▸ **What the exercise asks**: Each record is to be repeated exactly as it stands below.

(Dataset entries)
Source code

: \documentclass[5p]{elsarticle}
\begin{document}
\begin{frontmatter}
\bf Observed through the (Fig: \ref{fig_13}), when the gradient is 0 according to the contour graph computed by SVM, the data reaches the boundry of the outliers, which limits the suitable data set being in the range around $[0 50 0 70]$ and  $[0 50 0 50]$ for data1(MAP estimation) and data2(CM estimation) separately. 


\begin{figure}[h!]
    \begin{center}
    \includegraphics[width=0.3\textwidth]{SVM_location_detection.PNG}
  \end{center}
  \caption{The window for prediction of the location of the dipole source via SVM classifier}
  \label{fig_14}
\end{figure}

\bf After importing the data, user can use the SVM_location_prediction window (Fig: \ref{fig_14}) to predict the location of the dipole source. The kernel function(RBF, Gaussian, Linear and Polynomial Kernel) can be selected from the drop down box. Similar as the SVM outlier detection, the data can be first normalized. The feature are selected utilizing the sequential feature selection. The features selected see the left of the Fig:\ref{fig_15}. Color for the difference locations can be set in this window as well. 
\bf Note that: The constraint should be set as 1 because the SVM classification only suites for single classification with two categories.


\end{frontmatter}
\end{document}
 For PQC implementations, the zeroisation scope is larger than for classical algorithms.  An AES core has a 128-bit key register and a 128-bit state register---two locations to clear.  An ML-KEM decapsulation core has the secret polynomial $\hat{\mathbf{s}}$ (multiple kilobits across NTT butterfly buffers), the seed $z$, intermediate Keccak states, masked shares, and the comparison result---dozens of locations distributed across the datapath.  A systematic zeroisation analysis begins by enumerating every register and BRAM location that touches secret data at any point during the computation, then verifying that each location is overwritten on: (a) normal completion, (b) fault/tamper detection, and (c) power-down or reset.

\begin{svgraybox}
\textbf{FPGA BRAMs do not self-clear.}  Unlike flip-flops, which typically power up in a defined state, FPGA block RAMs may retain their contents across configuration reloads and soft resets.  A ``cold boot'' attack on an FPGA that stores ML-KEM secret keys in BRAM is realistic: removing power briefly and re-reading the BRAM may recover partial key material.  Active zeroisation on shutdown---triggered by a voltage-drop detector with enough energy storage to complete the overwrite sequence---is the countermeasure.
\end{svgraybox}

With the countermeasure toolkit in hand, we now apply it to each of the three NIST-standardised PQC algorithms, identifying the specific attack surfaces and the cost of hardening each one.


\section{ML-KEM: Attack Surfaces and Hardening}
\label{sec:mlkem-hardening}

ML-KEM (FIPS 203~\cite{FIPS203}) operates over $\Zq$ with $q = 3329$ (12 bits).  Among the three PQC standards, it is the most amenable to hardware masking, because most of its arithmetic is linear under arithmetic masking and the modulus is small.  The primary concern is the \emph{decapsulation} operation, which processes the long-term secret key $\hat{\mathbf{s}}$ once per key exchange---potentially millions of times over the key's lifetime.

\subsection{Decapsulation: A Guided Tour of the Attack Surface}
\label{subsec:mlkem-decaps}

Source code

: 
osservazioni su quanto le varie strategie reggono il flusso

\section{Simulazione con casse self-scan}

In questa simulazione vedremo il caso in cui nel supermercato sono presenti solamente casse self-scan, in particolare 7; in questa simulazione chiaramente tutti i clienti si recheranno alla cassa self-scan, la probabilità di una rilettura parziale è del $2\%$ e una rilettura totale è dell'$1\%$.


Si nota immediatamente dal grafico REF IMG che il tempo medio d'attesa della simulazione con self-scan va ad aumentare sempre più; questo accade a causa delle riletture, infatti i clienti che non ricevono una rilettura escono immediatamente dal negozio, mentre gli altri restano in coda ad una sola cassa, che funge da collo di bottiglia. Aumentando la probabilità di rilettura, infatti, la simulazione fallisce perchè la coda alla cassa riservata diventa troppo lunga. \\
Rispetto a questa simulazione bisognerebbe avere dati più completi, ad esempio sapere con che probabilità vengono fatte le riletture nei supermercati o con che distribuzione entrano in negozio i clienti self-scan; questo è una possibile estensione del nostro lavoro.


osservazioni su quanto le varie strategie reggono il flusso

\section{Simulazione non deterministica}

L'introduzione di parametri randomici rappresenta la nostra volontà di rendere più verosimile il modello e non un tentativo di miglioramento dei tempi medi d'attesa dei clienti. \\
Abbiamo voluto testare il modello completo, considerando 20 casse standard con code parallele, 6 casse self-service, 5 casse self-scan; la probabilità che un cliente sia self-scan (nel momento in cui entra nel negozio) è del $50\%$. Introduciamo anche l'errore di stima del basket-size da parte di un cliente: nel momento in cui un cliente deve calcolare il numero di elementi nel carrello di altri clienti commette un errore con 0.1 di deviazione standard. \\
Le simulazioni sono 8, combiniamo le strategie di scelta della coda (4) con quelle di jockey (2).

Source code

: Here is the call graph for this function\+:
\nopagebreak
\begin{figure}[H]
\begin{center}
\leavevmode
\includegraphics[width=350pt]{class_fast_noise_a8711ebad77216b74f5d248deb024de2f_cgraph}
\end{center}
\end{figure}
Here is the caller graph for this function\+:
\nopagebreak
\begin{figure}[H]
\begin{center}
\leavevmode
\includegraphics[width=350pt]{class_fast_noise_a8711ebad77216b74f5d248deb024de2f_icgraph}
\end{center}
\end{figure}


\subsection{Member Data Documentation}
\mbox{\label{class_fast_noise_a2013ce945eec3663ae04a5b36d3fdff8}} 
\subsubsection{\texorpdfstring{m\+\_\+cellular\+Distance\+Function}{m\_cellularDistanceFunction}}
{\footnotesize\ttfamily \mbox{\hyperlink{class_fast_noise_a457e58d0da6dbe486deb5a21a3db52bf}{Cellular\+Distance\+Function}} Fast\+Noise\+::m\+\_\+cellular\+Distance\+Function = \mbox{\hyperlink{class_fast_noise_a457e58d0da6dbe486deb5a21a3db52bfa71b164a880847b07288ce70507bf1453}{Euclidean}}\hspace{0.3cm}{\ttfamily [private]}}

▸ **Exercise result**:
Source code

: \documentclass[5p]{elsarticle}
\begin{document}
\begin{frontmatter}
\bf Observed through the (Fig: \ref{fig_13}), when the gradient is 0 according to the contour graph computed by SVM, the data reaches the boundry of the outliers, which limits the suitable data set being in the range around $[0 50 0 70]$ and  $[0 50 0 50]$ for data1(MAP estimation) and data2(CM estimation) separately. 


\begin{figure}[h!]
    \begin{center}
    \includegraphics[width=0.3\textwidth]{SVM_location_detection.PNG}
  \end{center}
  \caption{The window for prediction of the location of the dipole source via SVM classifier}
  \label{fig_14}
\end{figure}

\bf After importing the data, user can use the SVM_location_prediction window (Fig: \ref{fig_14}) to predict the location of the dipole source. The kernel function(RBF, Gaussian, Linear and Polynomial Kernel) can be selected from the drop down box. Similar as the SVM outlier detection, the data can be first normalized. The feature are selected utilizing the sequential feature selection. The features selected see the left of the Fig:\ref{fig_15}. Color for the difference locations can be set in this window as well. 
\bf Note that: The constraint should be set as 1 because the SVM classification only suites for single classification with two categories.


\end{frontmatter}
\end{document}
 For PQC implementations, the zeroisation scope is larger than for classical algorithms.  An AES core has a 128-bit key register and a 128-bit state register---two locations to clear.  An ML-KEM decapsulation core has the secret polynomial $\hat{\mathbf{s}}$ (multiple kilobits across NTT butterfly buffers), the seed $z$, intermediate Keccak states, masked shares, and the comparison result---dozens of locations distributed across the datapath.  A systematic zeroisation analysis begins by enumerating every register and BRAM location that touches secret data at any point during the computation, then verifying that each location is overwritten on: (a) normal completion, (b) fault/tamper detection, and (c) power-down or reset.

\begin{svgraybox}
\textbf{FPGA BRAMs do not self-clear.}  Unlike flip-flops, which typically power up in a defined state, FPGA block RAMs may retain their contents across configuration reloads and soft resets.  A ``cold boot'' attack on an FPGA that stores ML-KEM secret keys in BRAM is realistic: removing power briefly and re-reading the BRAM may recover partial key material.  Active zeroisation on shutdown---triggered by a voltage-drop detector with enough energy storage to complete the overwrite sequence---is the countermeasure.
\end{svgraybox}

With the countermeasure toolkit in hand, we now apply it to each of the three NIST-standardised PQC algorithms, identifying the specific attack surfaces and the cost of hardening each one.


\section{ML-KEM: Attack Surfaces and Hardening}
\label{sec:mlkem-hardening}

ML-KEM (FIPS 203~\cite{FIPS203}) operates over $\Zq$ with $q = 3329$ (12 bits).  Among the three PQC standards, it is the most amenable to hardware masking, because most of its arithmetic is linear under arithmetic masking and the modulus is small.  The primary concern is the \emph{decapsulation} operation, which processes the long-term secret key $\hat{\mathbf{s}}$ once per key exchange---potentially millions of times over the key's lifetime.

\subsection{Decapsulation: A Guided Tour of the Attack Surface}
\label{subsec:mlkem-decaps}

Source code

: 
osservazioni su quanto le varie strategie reggono il flusso

\section{Simulazione con casse self-scan}

In questa simulazione vedremo il caso in cui nel supermercato sono presenti solamente casse self-scan, in particolare 7; in questa simulazione chiaramente tutti i clienti si recheranno alla cassa self-scan, la probabilità di una rilettura parziale è del $2\%$ e una rilettura totale è dell'$1\%$.


Si nota immediatamente dal grafico REF IMG che il tempo medio d'attesa della simulazione con self-scan va ad aumentare sempre più; questo accade a causa delle riletture, infatti i clienti che non ricevono una rilettura escono immediatamente dal negozio, mentre gli altri restano in coda ad una sola cassa, che funge da collo di bottiglia. Aumentando la probabilità di rilettura, infatti, la simulazione fallisce perchè la coda alla cassa riservata diventa troppo lunga. \\
Rispetto a questa simulazione bisognerebbe avere dati più completi, ad esempio sapere con che probabilità vengono fatte le riletture nei supermercati o con che distribuzione entrano in negozio i clienti self-scan; questo è una possibile estensione del nostro lavoro.


osservazioni su quanto le varie strategie reggono il flusso

\section{Simulazione non deterministica}

L'introduzione di parametri randomici rappresenta la nostra volontà di rendere più verosimile il modello e non un tentativo di miglioramento dei tempi medi d'attesa dei clienti. \\
Abbiamo voluto testare il modello completo, considerando 20 casse standard con code parallele, 6 casse self-service, 5 casse self-scan; la probabilità che un cliente sia self-scan (nel momento in cui entra nel negozio) è del $50\%$. Introduciamo anche l'errore di stima del basket-size da parte di un cliente: nel momento in cui un cliente deve calcolare il numero di elementi nel carrello di altri clienti commette un errore con 0.1 di deviazione standard. \\
Le simulazioni sono 8, combiniamo le strategie di scelta della coda (4) con quelle di jockey (2).

Source code

: Here is the call graph for this function\+:
\nopagebreak
\begin{figure}[H]
\begin{center}
\leavevmode
\includegraphics[width=350pt]{class_fast_noise_a8711ebad77216b74f5d248deb024de2f_cgraph}
\end{center}
\end{figure}
Here is the caller graph for this function\+:
\nopagebreak
\begin{figure}[H]
\begin{center}
\leavevmode
\includegraphics[width=350pt]{class_fast_noise_a8711ebad77216b74f5d248deb024de2f_icgraph}
\end{center}
\end{figure}


\subsection{Member Data Documentation}
\mbox{\label{class_fast_noise_a2013ce945eec3663ae04a5b36d3fdff8}} 
\subsubsection{\texorpdfstring{m\+\_\+cellular\+Distance\+Function}{m\_cellularDistanceFunction}}
{\footnotesize\ttfamily \mbox{\hyperlink{class_fast_noise_a457e58d0da6dbe486deb5a21a3db52bf}{Cellular\+Distance\+Function}} Fast\+Noise\+::m\+\_\+cellular\+Distance\+Function = \mbox{\hyperlink{class_fast_noise_a457e58d0da6dbe486deb5a21a3db52bfa71b164a880847b07288ce70507bf1453}{Euclidean}}\hspace{0.3cm}{\ttfamily [private]}}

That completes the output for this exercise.